VStream Skew Minimization

Aligning streams from different shards in the VStream API

VStream Skew Detection

Motivation

When the VStream API is streaming from multiple shards we have multiple sources of events: one PRIMARY or REPLICA tablet for each shard in the provided VGTID. The rate at which the events will be streamed from the underlying sources can vary depending on various factors, such as:

  • The replication lag on the source tablets (if a REPLICA tablet is selected as the source for the vstream)
  • The CPU load on the source tablet
  • Possible network partitions or network delays

This can result in the events in the vstream from some shards being well ahead of other shards. So, for example, if a row moves from the faster shard to a slower shard we might see the DELETE event in the vstream from the faster shard long before the INSERT from the second. This would result in the row going “invisible” for the duration of the skew. This can affect the user experience in applications where the vstream events are used to refresh a UI, for example.

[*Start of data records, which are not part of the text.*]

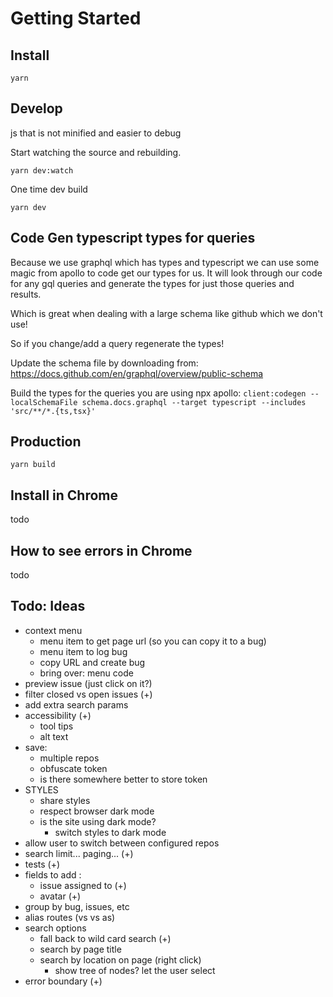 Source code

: # Getting Started

## Install

`yarn`

## Develop

js that is not minified and easier to debug

Start watching the source and rebuilding.

`yarn dev:watch`

One time dev build

`yarn dev`

## Code Gen typescript types for queries

Because we use graphql which has types and typescript we can use some magic from apollo to code get our types for us. It
will look through our code for any gql queries and generate the types for just those queries and results.

Which is great when dealing with a large schema like github which we don't use!

So if you change/add a query regenerate the types!

Update the schema file by downloading from:
https://docs.github.com/en/graphql/overview/public-schema

Build the types for the queries you are using npx apollo:
`client:codegen --localSchemaFile schema.docs.graphql --target typescript --includes 'src/**/*.{ts,tsx}'`

## Production

`yarn build`

## Install in Chrome

todo

## How to see errors in Chrome

todo

## Todo: Ideas

- context menu
  - menu item to get page url (so you can copy it to a bug)
  - menu item to log bug
  - copy URL and create bug
  - bring over: menu code
- preview issue  (just click on it?)
- filter closed vs open issues (+)
- add extra search params
- accessibility (+)
  - tool tips
  - alt text
- save:
  - multiple repos
  - obfuscate token
  - is there somewhere better to store token
- STYLES
  - share styles
  - respect browser dark mode
  - is the site using dark mode?
    - switch styles to dark mode
- allow user to switch between configured repos
- search limit... paging... (+)
- tests (+)
- fields to add :
  * issue assigned to (+)
  * avatar (+)
- group by bug, issues, etc
- alias routes (vs vs as)
- search options
  - fall back to wild card search (+)
  - search by page title
  - search by location on page (right click)
    - show tree of nodes? let the user select
- error boundary (+)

For most applications where VStream API events feed into change data capture systems for auditing or reporting purposes these delays may be acceptable. However, for applications which are using these events for user-facing functions this can cause unexpected behavior. See https://github.com/vitessio/vitess/issues/7402 for one such case.

Goal

It is not practically possible to provide exact ordering of events across Vitess shards. The VStream API will inherently stream events from one shard independently of another. However, vstream events (VEvent) do keep track of the binlog event timestamps which we can use to loosely coordinate the streams. Since binlog timestamp granularity is only to the nearest second, and we attempt to align the streams to within a second.

Implementation

The skew minimization feature adds a MinimizeSkew flag that the client can set. This flag enables skew detection between the various streams. Once a skew is detected, events for streams that are ahead are held back until the lagging streams catch up causing the skew to reach an acceptable level.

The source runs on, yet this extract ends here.